╭─ Raw data
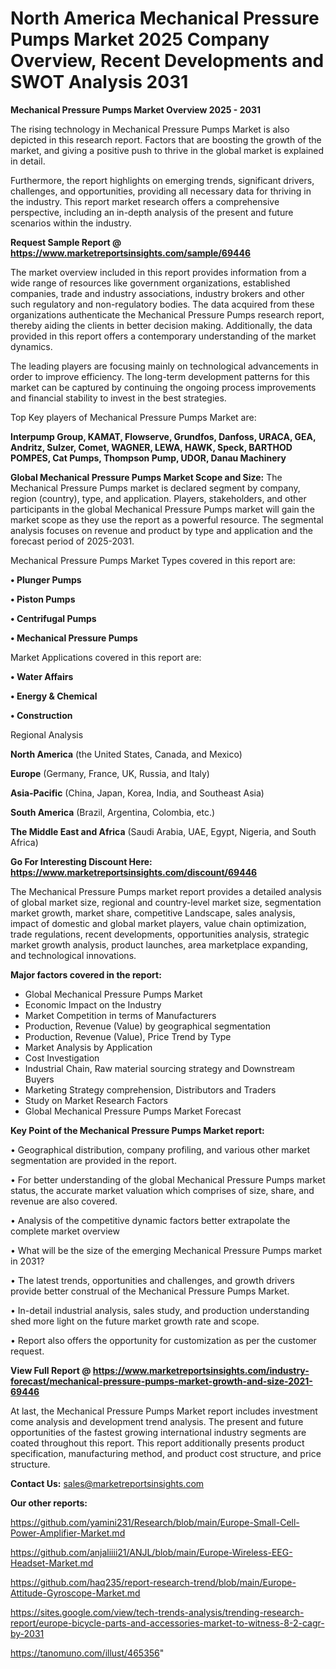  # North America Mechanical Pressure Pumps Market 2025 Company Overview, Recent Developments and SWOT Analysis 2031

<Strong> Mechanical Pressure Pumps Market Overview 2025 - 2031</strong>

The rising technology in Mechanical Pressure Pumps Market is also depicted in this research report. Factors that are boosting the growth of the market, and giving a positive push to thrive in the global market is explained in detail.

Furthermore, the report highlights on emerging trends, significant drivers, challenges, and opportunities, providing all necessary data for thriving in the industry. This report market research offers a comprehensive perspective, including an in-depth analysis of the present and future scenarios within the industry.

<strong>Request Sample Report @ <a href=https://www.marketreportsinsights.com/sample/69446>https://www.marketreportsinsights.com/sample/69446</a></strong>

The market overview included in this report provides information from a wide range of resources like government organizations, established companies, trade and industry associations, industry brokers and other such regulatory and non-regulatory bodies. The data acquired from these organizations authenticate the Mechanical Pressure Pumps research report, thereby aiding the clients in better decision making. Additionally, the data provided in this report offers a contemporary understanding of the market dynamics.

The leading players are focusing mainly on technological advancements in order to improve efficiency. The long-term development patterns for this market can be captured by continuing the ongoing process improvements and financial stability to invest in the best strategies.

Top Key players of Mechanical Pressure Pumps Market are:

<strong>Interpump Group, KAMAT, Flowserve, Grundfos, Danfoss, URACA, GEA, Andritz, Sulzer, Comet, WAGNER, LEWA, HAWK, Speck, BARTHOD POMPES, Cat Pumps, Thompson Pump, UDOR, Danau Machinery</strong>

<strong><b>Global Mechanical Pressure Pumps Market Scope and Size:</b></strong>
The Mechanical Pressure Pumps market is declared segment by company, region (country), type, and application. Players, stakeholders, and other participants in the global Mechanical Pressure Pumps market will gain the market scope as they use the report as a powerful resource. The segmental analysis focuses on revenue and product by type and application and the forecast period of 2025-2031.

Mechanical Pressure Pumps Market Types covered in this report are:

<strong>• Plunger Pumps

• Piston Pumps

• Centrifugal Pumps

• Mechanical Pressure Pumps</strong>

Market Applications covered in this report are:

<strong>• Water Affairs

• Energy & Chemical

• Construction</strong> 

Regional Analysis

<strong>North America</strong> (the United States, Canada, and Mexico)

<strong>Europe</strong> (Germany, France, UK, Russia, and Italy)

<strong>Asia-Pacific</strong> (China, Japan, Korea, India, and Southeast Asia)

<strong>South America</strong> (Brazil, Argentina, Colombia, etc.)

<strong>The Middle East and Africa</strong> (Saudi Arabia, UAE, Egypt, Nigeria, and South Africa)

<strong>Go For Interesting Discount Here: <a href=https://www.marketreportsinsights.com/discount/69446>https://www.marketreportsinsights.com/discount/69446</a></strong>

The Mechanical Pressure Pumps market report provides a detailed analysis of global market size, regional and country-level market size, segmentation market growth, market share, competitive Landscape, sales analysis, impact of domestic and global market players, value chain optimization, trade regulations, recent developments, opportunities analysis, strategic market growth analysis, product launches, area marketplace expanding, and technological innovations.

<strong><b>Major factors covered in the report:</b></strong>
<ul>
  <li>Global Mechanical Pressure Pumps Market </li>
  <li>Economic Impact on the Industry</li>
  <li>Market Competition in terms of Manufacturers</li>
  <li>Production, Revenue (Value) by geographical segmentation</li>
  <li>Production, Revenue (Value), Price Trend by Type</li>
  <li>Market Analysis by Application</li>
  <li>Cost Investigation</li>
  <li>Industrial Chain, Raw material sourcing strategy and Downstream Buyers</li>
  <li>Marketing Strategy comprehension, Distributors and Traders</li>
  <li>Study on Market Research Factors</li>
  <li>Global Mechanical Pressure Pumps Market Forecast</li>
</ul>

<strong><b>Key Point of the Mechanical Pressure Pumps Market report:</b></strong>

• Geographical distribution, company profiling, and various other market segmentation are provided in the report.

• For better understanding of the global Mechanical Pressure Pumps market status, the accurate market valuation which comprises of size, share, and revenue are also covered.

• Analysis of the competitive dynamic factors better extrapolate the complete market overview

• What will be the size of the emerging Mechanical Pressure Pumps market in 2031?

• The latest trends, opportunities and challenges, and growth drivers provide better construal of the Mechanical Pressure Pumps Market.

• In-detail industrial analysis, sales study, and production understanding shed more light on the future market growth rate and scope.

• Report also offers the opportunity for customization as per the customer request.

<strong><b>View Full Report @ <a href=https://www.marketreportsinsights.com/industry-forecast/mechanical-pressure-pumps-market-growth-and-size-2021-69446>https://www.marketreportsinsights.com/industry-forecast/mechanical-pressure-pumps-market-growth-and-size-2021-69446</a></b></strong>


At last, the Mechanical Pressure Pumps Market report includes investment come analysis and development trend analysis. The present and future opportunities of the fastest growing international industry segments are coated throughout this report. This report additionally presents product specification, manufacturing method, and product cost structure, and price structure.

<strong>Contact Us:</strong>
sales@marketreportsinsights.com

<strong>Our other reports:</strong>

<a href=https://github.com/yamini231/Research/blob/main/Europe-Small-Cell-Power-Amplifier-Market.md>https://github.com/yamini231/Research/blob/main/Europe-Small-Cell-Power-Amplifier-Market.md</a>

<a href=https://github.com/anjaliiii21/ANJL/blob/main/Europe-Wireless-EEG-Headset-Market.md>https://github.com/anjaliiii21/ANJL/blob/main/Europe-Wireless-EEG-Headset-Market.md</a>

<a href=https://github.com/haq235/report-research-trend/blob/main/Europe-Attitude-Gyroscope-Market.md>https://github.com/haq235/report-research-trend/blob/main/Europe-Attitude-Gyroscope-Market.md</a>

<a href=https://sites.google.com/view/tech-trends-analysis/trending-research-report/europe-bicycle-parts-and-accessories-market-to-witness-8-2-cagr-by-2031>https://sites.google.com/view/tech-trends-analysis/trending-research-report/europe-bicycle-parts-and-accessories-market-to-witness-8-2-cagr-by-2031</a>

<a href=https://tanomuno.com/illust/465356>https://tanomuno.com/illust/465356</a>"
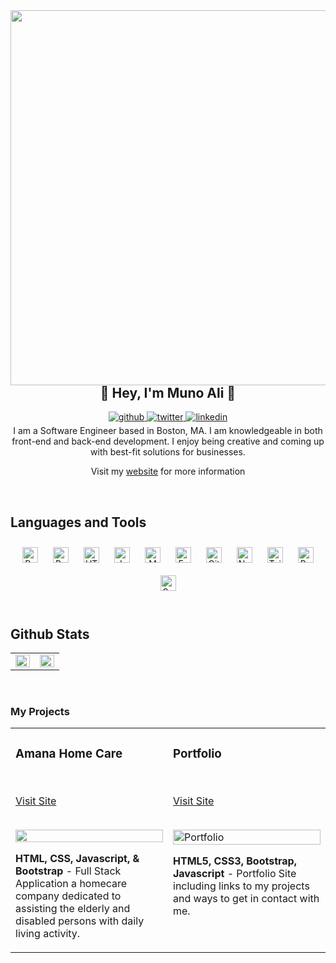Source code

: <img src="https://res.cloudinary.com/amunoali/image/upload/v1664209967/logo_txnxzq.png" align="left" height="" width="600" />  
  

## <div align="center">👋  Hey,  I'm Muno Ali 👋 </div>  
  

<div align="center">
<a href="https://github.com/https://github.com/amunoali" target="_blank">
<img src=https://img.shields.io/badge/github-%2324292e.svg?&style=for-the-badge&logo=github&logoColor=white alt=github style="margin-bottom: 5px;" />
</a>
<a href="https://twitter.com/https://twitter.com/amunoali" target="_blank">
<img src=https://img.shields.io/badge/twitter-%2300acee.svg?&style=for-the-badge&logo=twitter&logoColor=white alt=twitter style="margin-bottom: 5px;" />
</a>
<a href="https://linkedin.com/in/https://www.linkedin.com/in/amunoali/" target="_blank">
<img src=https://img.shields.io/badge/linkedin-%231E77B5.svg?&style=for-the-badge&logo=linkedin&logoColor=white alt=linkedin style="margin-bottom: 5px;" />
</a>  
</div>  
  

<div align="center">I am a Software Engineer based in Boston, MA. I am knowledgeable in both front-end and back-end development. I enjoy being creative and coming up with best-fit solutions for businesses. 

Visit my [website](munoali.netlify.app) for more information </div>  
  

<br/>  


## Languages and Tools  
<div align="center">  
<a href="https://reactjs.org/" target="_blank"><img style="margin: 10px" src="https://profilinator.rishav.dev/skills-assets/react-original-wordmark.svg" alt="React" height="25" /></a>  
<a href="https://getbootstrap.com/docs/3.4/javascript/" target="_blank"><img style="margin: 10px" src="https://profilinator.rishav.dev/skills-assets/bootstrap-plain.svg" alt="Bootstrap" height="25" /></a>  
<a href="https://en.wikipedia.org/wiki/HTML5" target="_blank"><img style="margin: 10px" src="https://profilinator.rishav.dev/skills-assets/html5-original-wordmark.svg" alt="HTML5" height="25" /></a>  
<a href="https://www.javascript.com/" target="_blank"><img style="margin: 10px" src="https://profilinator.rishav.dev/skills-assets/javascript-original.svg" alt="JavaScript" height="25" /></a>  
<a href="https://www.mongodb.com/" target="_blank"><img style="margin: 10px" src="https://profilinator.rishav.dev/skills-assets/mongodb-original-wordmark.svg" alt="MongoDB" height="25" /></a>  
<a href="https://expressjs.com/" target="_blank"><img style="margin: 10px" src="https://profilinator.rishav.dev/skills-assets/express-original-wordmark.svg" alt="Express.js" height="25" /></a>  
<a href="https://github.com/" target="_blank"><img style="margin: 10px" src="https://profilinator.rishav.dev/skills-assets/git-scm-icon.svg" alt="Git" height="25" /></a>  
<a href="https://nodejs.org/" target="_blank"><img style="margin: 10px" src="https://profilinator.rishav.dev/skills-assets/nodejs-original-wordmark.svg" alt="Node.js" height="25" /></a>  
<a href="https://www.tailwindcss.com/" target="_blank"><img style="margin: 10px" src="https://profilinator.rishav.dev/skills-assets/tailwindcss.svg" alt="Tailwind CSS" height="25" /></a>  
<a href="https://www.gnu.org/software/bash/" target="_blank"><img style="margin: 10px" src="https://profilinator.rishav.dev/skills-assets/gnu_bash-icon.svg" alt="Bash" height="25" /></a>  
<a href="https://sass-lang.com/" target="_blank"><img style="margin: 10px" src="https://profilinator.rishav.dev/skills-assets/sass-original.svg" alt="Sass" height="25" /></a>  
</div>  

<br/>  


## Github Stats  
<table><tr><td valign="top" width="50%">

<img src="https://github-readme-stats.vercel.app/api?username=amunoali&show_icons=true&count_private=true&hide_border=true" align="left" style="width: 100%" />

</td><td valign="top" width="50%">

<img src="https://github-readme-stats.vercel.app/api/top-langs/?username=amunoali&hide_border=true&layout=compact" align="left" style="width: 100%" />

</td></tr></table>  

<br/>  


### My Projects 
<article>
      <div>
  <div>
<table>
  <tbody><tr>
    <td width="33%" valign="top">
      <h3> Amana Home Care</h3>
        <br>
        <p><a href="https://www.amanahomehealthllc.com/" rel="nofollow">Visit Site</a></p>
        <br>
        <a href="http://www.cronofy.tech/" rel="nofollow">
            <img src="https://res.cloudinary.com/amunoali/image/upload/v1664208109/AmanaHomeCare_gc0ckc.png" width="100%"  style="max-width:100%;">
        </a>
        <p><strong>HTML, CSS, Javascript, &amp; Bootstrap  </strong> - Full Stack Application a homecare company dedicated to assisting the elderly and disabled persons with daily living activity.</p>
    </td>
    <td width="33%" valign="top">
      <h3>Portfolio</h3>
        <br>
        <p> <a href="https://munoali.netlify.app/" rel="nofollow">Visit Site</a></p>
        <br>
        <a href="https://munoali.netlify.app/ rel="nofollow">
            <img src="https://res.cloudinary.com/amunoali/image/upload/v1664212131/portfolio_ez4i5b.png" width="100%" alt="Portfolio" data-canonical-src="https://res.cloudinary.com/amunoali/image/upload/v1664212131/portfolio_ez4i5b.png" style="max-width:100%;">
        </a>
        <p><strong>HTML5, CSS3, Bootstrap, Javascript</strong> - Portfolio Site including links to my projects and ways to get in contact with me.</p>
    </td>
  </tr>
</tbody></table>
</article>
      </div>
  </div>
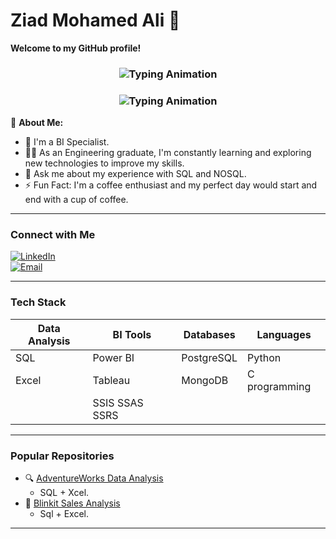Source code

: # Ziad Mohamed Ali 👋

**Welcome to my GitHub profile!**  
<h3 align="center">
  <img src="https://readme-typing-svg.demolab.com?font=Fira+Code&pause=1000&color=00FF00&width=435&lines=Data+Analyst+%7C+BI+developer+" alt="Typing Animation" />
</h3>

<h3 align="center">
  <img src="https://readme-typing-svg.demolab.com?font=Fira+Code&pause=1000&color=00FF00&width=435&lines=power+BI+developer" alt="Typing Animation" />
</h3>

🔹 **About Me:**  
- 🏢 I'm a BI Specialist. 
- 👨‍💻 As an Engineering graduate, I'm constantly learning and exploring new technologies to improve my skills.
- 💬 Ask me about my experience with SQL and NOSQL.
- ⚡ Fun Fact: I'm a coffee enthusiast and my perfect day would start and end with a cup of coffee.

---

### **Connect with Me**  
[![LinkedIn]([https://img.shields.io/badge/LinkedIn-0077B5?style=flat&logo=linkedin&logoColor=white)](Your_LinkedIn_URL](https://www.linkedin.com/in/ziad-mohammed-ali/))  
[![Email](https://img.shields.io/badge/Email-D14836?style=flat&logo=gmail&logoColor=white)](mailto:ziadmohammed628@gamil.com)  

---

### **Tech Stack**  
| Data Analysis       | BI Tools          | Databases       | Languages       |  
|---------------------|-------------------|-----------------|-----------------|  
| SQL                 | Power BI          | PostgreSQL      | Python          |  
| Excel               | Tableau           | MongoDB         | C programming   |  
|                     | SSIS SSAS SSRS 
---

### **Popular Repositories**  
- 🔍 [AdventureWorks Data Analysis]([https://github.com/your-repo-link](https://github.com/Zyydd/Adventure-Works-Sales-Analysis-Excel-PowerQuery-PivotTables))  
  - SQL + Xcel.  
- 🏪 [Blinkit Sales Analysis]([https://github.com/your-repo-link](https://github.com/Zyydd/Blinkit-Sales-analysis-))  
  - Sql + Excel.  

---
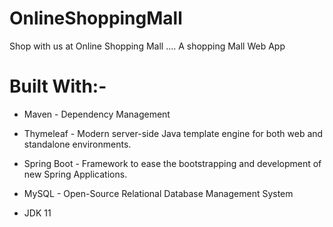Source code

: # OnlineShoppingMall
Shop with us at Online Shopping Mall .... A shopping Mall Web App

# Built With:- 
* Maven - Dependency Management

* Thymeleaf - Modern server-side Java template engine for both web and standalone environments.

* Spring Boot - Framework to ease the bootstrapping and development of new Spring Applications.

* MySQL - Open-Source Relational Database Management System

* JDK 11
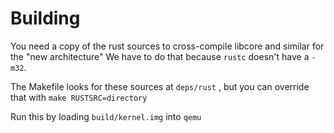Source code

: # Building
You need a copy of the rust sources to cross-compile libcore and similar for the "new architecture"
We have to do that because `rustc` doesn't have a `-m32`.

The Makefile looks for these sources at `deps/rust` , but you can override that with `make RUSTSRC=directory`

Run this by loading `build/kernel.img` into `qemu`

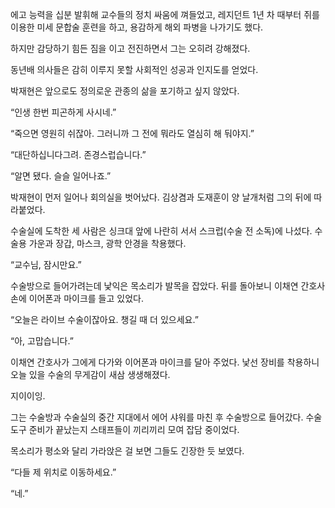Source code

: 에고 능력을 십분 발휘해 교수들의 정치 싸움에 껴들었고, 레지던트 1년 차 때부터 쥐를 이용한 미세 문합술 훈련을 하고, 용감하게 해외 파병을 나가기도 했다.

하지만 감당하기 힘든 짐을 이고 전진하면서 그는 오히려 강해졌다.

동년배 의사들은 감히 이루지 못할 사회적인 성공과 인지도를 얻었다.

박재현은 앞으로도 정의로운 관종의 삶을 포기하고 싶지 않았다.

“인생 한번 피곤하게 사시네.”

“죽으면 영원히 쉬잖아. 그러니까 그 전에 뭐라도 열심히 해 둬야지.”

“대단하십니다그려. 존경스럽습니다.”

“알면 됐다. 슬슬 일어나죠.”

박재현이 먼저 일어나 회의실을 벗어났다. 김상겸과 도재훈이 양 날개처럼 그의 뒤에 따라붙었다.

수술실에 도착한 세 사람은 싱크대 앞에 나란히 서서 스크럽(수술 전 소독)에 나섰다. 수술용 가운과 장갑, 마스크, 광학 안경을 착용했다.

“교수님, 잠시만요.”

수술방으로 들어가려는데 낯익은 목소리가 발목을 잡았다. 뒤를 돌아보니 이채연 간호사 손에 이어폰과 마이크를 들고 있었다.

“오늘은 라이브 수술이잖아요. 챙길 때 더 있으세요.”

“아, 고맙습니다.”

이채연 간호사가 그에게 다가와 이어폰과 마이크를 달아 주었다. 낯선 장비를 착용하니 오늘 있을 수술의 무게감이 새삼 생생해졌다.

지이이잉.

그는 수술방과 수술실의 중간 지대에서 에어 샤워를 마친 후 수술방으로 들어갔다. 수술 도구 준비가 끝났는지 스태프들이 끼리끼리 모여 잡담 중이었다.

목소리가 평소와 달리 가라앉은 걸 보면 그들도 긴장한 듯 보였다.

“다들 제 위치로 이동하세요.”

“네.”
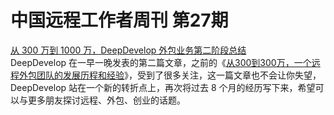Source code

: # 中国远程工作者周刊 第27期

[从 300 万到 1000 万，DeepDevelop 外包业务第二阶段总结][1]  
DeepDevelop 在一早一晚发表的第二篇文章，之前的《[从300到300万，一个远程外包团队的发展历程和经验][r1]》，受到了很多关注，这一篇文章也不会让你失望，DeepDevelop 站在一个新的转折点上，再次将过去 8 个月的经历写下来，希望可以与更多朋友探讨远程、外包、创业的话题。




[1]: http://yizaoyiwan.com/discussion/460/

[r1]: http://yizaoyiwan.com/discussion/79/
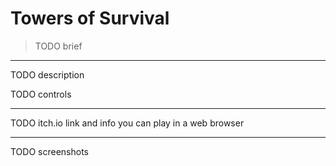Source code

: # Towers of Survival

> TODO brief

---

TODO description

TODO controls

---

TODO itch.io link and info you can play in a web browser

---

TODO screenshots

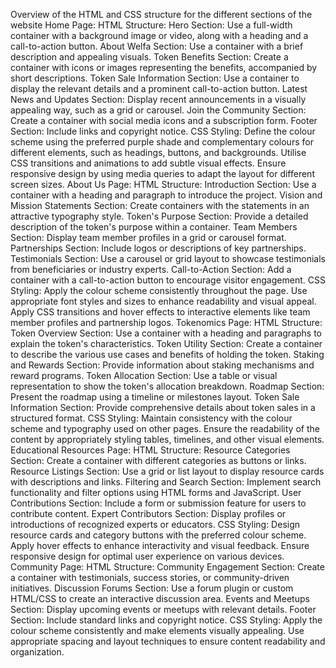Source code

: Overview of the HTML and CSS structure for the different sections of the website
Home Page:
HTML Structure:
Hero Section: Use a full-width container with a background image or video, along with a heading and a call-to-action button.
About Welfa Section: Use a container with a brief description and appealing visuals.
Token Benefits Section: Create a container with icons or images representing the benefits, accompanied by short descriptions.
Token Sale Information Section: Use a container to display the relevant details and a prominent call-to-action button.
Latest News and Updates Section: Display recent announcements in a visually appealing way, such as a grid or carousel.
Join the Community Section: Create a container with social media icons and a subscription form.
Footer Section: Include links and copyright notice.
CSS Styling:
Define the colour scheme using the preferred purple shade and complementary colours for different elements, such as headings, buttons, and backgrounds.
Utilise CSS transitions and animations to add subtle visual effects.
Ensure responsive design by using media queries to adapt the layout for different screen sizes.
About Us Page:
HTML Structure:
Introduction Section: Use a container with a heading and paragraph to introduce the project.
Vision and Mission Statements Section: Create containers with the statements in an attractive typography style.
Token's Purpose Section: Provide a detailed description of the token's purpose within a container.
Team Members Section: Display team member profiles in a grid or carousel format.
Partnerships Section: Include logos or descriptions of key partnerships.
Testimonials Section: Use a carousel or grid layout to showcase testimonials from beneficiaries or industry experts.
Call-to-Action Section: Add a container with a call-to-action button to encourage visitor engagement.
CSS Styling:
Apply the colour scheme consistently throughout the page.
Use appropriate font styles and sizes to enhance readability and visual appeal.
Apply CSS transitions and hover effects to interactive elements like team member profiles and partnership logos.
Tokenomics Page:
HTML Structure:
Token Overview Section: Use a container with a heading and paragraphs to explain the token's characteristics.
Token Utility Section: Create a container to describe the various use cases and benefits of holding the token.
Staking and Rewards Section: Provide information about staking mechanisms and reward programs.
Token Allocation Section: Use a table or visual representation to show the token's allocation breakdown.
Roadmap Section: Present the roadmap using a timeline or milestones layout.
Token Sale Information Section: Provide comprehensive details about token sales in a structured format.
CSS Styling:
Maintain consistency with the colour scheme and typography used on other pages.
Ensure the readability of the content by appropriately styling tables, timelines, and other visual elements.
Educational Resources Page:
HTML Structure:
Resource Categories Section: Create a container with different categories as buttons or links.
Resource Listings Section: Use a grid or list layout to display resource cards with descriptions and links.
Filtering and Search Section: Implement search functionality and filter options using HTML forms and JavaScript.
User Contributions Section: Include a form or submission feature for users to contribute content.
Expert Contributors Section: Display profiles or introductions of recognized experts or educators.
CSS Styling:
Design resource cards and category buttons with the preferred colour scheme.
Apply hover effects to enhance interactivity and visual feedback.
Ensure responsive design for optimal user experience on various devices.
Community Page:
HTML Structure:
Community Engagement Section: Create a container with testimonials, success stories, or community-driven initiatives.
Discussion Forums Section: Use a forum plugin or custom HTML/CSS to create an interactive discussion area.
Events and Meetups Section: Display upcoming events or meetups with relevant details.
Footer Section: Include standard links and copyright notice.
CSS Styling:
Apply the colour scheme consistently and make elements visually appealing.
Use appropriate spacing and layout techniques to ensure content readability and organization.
╰─
* Task objective *
Determine the count of lines that include the word "effects" in the listing, and state nothing but that count.

* Your response *
3